As you saw last week during the look at what’s on the stands, there is a lot to accomplish when you come home from a show – any show – where you’ve taken a number of plants and/or where you’ve added to your collection.
One of the things that I generally do, is take leaves from all the plantlets I’ve acquired. I do this as a safety precaution – it’s not foolproof, but you are far less likely to bring anything nasty in to your collection by practicing this method of increasing your collection.
I can hear you now: “But Annie, aren’t you the one who is always telling us to limit our collections??”
Why yes, that would be me :-D But as you also heard me say last week – if you are going to ramp up, National is the place to do it. All the vendors there are commercial members of AVSA, and the selection of plants is pretty great. This year I found a great balance between new/vintage/species, and yes, I did come home with a whole lotta plant material!
Here is how I approach the process of “putting down leaves.” I get my space ready – for our purposes, I’m working in my kitchen rather than down on my potting bench, because the sink is handy and it’s much easier and faster upstairs!
Now that my space is ready, I pick a plant to start with. Here is the plantlet of Mark (3007) 09/20/1976 (Union County Chapter AVS/Max Maas) Double dark red frilled. Quilted, ruffled. Standard. This is a vintage variety that I grew years ago – an old Max Maas variety that I was thrilled to see again! The plantlet is healthy and in great shape.
I write the date and the name of the variety on each pot. (I actually did three pots.) I use 3 oz. Solo brand cups for this purpose. Do not neglect this step. You think you’re going to remember which leaf is which . . . you won’t. (Do you even need to ask me how I know?! ;-D)
Next I choose the leaves I want to propagate and gently snap them off at the neck of the plantlet.
Then . . .
I let the plantlet go to its Great Reward. Some of you are freaking out and saying, “Why????” Because if I kept the plantlet and its root system, I would need to repot it completely in to my potting mix, adding some Marathon in the process as a systemic to (hopefully) kill any pests that could be hidden in the soil. Please Note that it is my firm belief that no one intentionally sells a plantlet with pests, but stuff happens, you guys. I’m not in any hurry for these plants – I have a large enough collection as it is, so I don’t mind waiting and starting a plant from a leaf whenever possible. Better safe than sorry.
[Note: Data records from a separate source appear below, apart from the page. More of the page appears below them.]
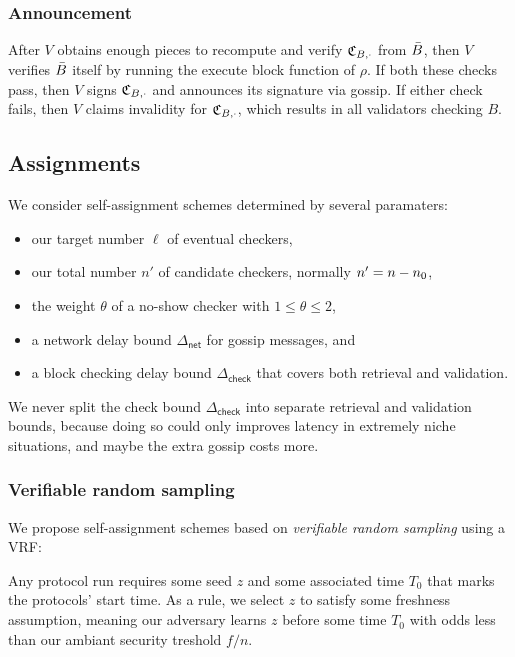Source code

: 
\subsubsection{Announcement}

After $V$ obtains enough pieces to recompute and verify $\mathfrak{C}_{B,\cdot}$ from $\bar{B}$, then $V$ verifies $\bar{B}$ itself by running the execute block function of $\rho$.  If both these checks pass, then $V$ signs $\mathfrak{C}_{B,\cdot}$ and announces its signature via gossip.  If either check fails, then $V$ claims invalidity for $\mathfrak{C}_{B,\cdot}$, which results in all validators checking $B$.


\subsection{Assignments}
\label{sec:assignment}

\newcommand\netdelay{\ensuremath{\Delta_{\mathsf{net}}}}
\newcommand\checkdelay{\ensuremath{\Delta_{\mathsf{check}}}}

We consider self-assignment schemes determined by several paramaters:
\begin{itemize}
\item our target number $\ell$ of eventual checkers,
\item our total number $n'$ of candidate checkers, normally $n' = n - n_0$,
\item the weight $\theta$ of a no-show checker with $1 \leq \theta \leq 2$,
\item a network delay bound $\netdelay$ for gossip messages, and
\item a block checking delay bound $\checkdelay$ that covers both retrieval and validation.
\end{itemize}
We never split the check bound $\checkdelay$ into separate retrieval and validation bounds, because doing so could only improves latency in extremely niche situations, and maybe the extra gossip costs more. 

\subsubsection{Verifiable random sampling}

We propose self-assignment schemes based on {\em verifiable random sampling} using a VRF:  

Any protocol run requires some seed $z$ and some associated time $T_0$ that marks the protocols' start time.  As a rule, we select $z$ to satisfy some freshness assumption, meaning our adversary learns $z$ before some time $T_0$ with odds less than our ambiant security treshold $f/n$.


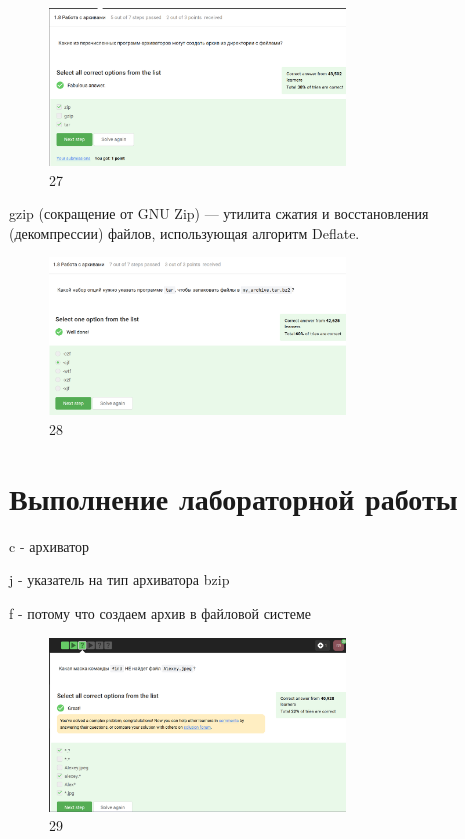 \begin{figure}
\hypertarget{fig:027}{%
\centering
\includegraphics[width=0.7\textwidth,height=\textheight]{image/27.png}
\caption{27}\label{fig:027}
}
\end{figure}

gzip (сокращение от GNU Zip) --- утилита сжатия и восстановления
(декомпрессии) файлов, использующая алгоритм Deflate.

\begin{figure}
\hypertarget{fig:028}{%
\centering
\includegraphics[width=0.7\textwidth,height=\textheight]{image/28.png}
\caption{28}\label{fig:028}
}
\end{figure}

\hypertarget{ux432ux44bux43fux43eux43bux43dux435ux43dux438ux435-ux43bux430ux431ux43eux440ux430ux442ux43eux440ux43dux43eux439-ux440ux430ux431ux43eux442ux44b-19}{%
\section{Выполнение лабораторной
работы}\label{ux432ux44bux43fux43eux43bux43dux435ux43dux438ux435-ux43bux430ux431ux43eux440ux430ux442ux43eux440ux43dux43eux439-ux440ux430ux431ux43eux442ux44b-19}}

c - архиватор

j - указатель на тип архиватора bzip

f - потому что создаем архив в файловой системе

\begin{figure}
\hypertarget{fig:029}{%
\centering
\includegraphics[width=0.7\textwidth,height=\textheight]{image/29.png}
\caption{29}\label{fig:029}
}
\end{figure}

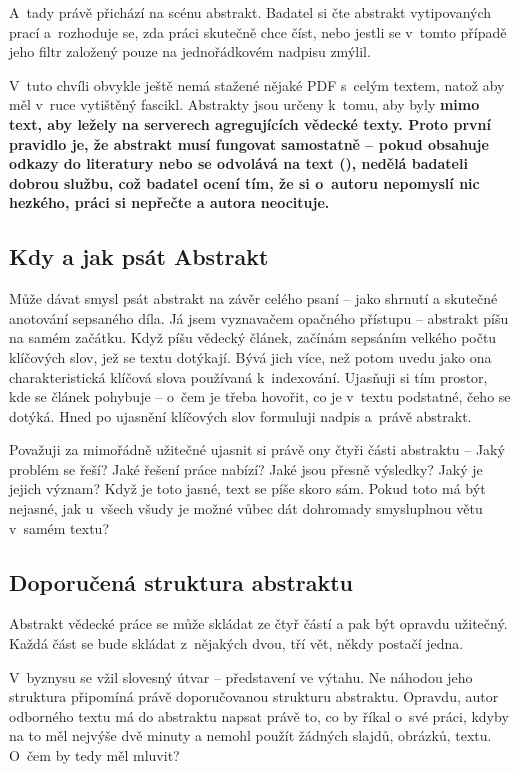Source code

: A~tady právě přichází na scénu abstrakt. Badatel si čte abstrakt vytipovaných prací a~rozhoduje se, zda práci skutečně chce číst, nebo jestli se v~tomto případě jeho filtr založený pouze na jednořádkovém nadpisu zmýlil.

V~tuto chvíli obvykle ještě nemá stažené nějaké PDF s~celým textem, natož aby měl v~ruce vytištěný fascikl. Abstrakty jsou určeny k~tomu, aby byly \bf mimo text\rm , aby ležely na serverech agregujících vědecké texty. Proto první pravidlo je, že abstrakt musí fungovat samostatně -- pokud obsahuje odkazy do literatury nebo se odvolává na text (), nedělá badateli dobrou službu, což badatel ocení tím, že si o~autoru nepomyslí nic hezkého, práci si nepřečte a autora neocituje.

\subsection*{Kdy a jak psát Abstrakt}
Může dávat smysl psát abstrakt na závěr celého psaní -- jako shrnutí a skutečné anotování sepsaného díla. Já jsem vyznavačem opačného přístupu -- abstrakt píšu na samém začátku. Když píšu vědecký článek, začínám sepsáním velkého počtu klíčových slov, jež se textu dotýkají. Bývá jich více, než potom uvedu jako ona charakteristická klíčová slova používaná k~indexování. Ujasňuji si tím prostor, kde se článek pohybuje -- o~čem je třeba hovořit, co je v~textu podstatné, čeho se dotýká. Hned po ujasnění klíčových slov formuluji nadpis a~právě abstrakt. 

Považuji za mimořádně užitečné ujasnit si právě ony čtyři části abstraktu -- Jaký problém se řeší? Jaké řešení práce nabízí? Jaké jsou přesně výsledky? Jaký je jejich význam? Když je toto jasné, text se píše skoro sám. Pokud toto má být nejasné, jak u~všech všudy je možné vůbec dát dohromady smysluplnou větu v~samém textu?

\subsection*{Doporučená struktura abstraktu}
Abstrakt vědecké práce se může skládat ze čtyř částí a pak být opravdu užitečný. Každá část se bude skládat z~nějakých dvou, tří vět, někdy postačí jedna.

V~byznysu se vžil slovesný útvar  -- představení ve výtahu. Ne náhodou jeho struktura připomíná právě doporučovanou strukturu abstraktu. Opravdu, autor odborného textu má do abstraktu napsat právě to, co by říkal o~své práci, kdyby na to měl nejvýše dvě minuty a nemohl použít žádných slajdů, obrázků, textu. O~čem by tedy měl mluvit?

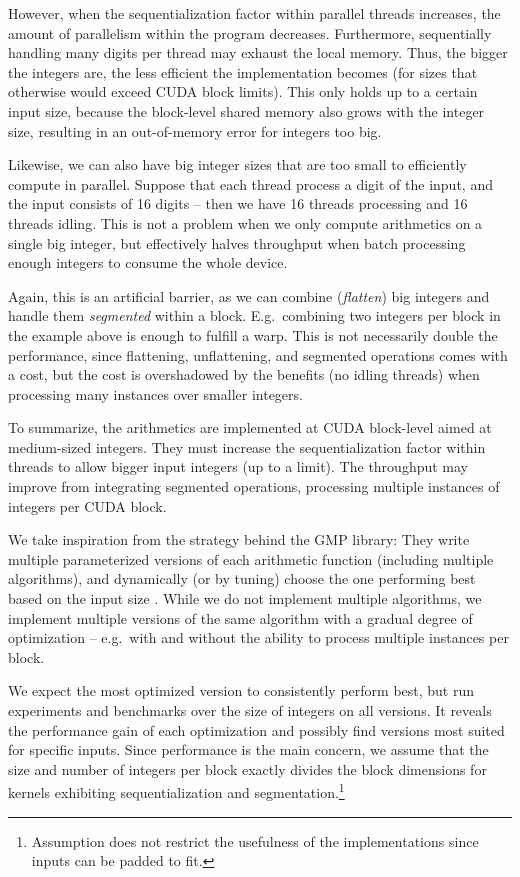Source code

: However, when the sequentialization factor within parallel threads increases,
the amount of parallelism within the program decreases. Furthermore,
sequentially handling many digits per thread may exhaust the local memory. Thus,
the bigger the integers are, the less efficient the implementation becomes (for
sizes that otherwise would exceed CUDA block limits). This only holds up to a
certain input size, because the block-level shared memory also grows with the
integer size, resulting in an out-of-memory error for integers too big.

Likewise, we can also have big integer sizes that are too small to efficiently
compute in parallel. Suppose that each thread process a digit of the input, and
the input consists of 16 digits -- then we have 16 threads processing and 16
threads idling. This is not a problem when we only compute arithmetics on a
single big integer, but effectively halves throughput when batch processing
enough integers to consume the whole device.

Again, this is an artificial barrier, as we can combine (\textit{flatten}) big
integers and handle them \textit{segmented} within a block. E.g.\ combining two
integers per block in the example above is enough to fulfill a warp. This is not
necessarily double the performance, since flattening, unflattening, and
segmented operations comes with a cost, but the cost is overshadowed by the
benefits (no idling threads) when processing many instances over smaller
integers. \bigskip

To summarize, the arithmetics are implemented at CUDA block-level aimed at
medium-sized integers. They must increase the sequentialization factor within
threads to allow bigger input integers (up to a limit). The throughput may
improve from integrating segmented operations, processing multiple instances of
integers per CUDA block.

We take inspiration from the strategy behind the GMP library: They write
multiple parameterized versions of each arithmetic function (including multiple
algorithms), and dynamically (or by tuning) choose the one performing best based
on the input size \cite{GMP}. While we do not implement multiple algorithms, we
implement multiple versions of the same algorithm with a gradual degree of
optimization -- e.g.\ with and without the ability to process multiple instances
per block.

We expect the most optimized version to consistently perform best, but run
experiments and benchmarks over the size of integers on all versions. It reveals
the performance gain of each optimization and possibly find versions most suited
for specific inputs. Since performance is the main concern, we assume that the
size and number of integers per block exactly divides the block dimensions for
kernels exhibiting sequentialization and segmentation.\footnote{Assumption does
  not restrict the usefulness of the implementations since inputs can be padded
  to fit.}

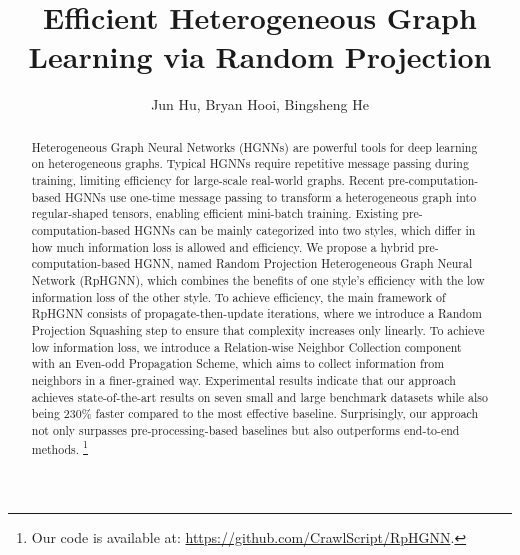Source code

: \documentclass[lettersize,journal]{IEEEtran}
\begin{document}
\title{Efficient Heterogeneous Graph Learning via Random Projection}



\author{Jun Hu, Bryan Hooi, Bingsheng He}








\maketitle

\begin{abstract}



Heterogeneous Graph Neural Networks (HGNNs) are powerful tools for deep learning on heterogeneous graphs.
Typical HGNNs require repetitive message passing during training, limiting efficiency for large-scale real-world graphs.
Recent pre-computation-based HGNNs use one-time message passing to transform a heterogeneous graph into regular-shaped tensors, enabling efficient mini-batch training.
Existing pre-computation-based HGNNs can be mainly categorized into two styles, which differ in how much information loss is allowed and efficiency.
We propose a hybrid pre-computation-based HGNN, named Random Projection Heterogeneous Graph Neural Network (RpHGNN), which combines the benefits of one style's efficiency with the low information loss of the other style.
To achieve efficiency, the main framework of RpHGNN consists of propagate-then-update iterations, where we introduce a Random Projection Squashing step to ensure that complexity increases only linearly.
To achieve low information loss, we introduce a Relation-wise Neighbor Collection component with an Even-odd Propagation Scheme, which aims to collect information from neighbors in a finer-grained way. 
Experimental results indicate that our approach achieves state-of-the-art results on seven small and large benchmark datasets while also being 230\% faster compared to the most effective baseline.  
Surprisingly, our approach not only surpasses pre-processing-based baselines but also outperforms end-to-end methods.
\footnote{Our code is available at: \url{https://github.com/CrawlScript/RpHGNN}.}


\end{abstract}
\end{document}
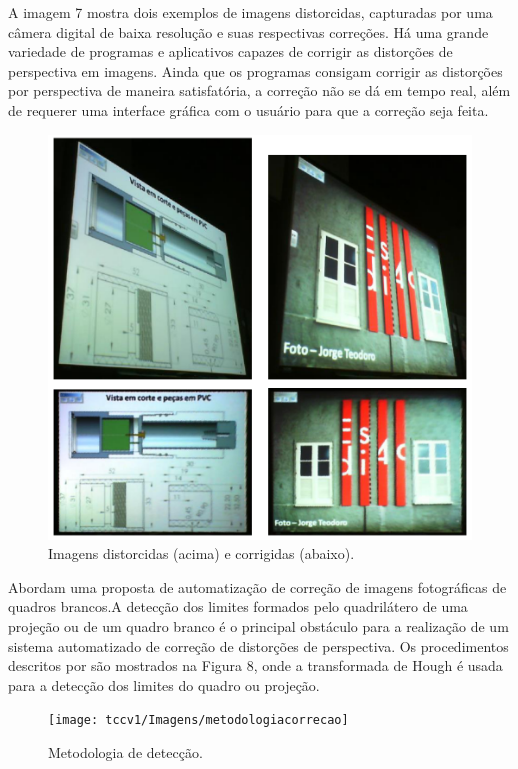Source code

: A imagem 7 mostra dois exemplos de imagens distorcidas, capturadas por uma câmera digital de baixa resolução e suas respectivas correções. Há uma grande variedade de programas e aplicativos capazes de corrigir as distorções de perspectiva em imagens. Ainda que os programas consigam corrigir as distorções por perspectiva de maneira satisfatória, a correção não se dá em tempo real, além de requerer uma interface gráfica com o usuário para que a correção seja feita.
 \begin{figure}[h]
	\centering
	\includegraphics[width=1.0\textwidth]{Imagens/imagensdistorcidas} 
	\caption[Imagens distorcidas e corrigidas.]{Imagens distorcidas (acima) e corrigidas (abaixo).}
	\label{fig:tux_laplace}
\end{figure}

 Abordam uma proposta de automatização de correção de imagens fotográficas de quadros brancos.A detecção dos limites formados pelo quadrilátero de uma projeção ou de um quadro branco é o principal obstáculo para a realização de um sistema automatizado de correção de distorções de perspectiva. Os procedimentos descritos por  são mostrados na Figura 8, onde a transformada de Hough é usada para a detecção dos limites do quadro ou projeção.

 \begin{figure}[h]
	\centering
	\texttt{[image: tccv1/Imagens/metodologiacorrecao]} 
	\caption[Metodologia de detecção.]{Metodologia de detecção.}
	\label{fig:tux_laplace}
\end{figure}

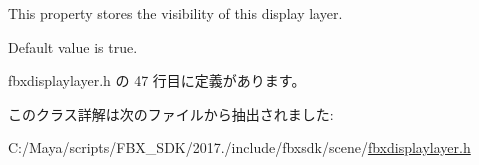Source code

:This property stores the visibility of this display layer.

Default value is true. 

 fbxdisplaylayer.\+h の 47 行目に定義があります。



このクラス詳解は次のファイルから抽出されました\+:\begin{DoxyCompactItemize}
\item 
C\+:/\+Maya/scripts/\+F\+B\+X\+\_\+\+S\+D\+K/2017./include/fbxsdk/scene/\hyperlink{fbxdisplaylayer_8h}{fbxdisplaylayer.\+h}\end{DoxyCompactItemize}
Next, the leaves get washed. I put some dishwashing soap in my hand, suds it up, and gently wash the leaves both front and back.
Then they get set on paper toweling to partially dry off. I go through this process for multiple plants at at time. And yeah – see the identifier stakes/labels? Don’t skip this step, you guys!! (See above!)
But back to our Mark! Next I prep the pots I set up earlier. First – the wick. I use nylon Mason’s Twine. It works well for me.
Then, a layer of coarse perlite on top of the wick.
Then I coil the wick on top of the coarse perlite
And then add the potting mix.
I use an X-acto knife to make a fresh cut on each stem of each leaf I am putting down.
I also slice off the tip of each leaf. In theory, this forces the leaf itself to stop growing and send its energy downward, to make roots and start new plantlets.
The leaves get placed in the pots. Do not tamp down the potting mix.
And then I water the leaves in with my squeeze bottle (sometimes called a tattoo wash bottle). This is what sets the leaf in place and keeps it stable.
Finally, they get placed in the domed tray where they will stay until they sprout babies and are ready to be separated into their own pots!
You can also look for this process soon on All About African Violets’ Pinterest page. It will be documented there, as well.
Coming home from show is definitely a process, but once you determine your own post-show process, it gets easier every time you do it!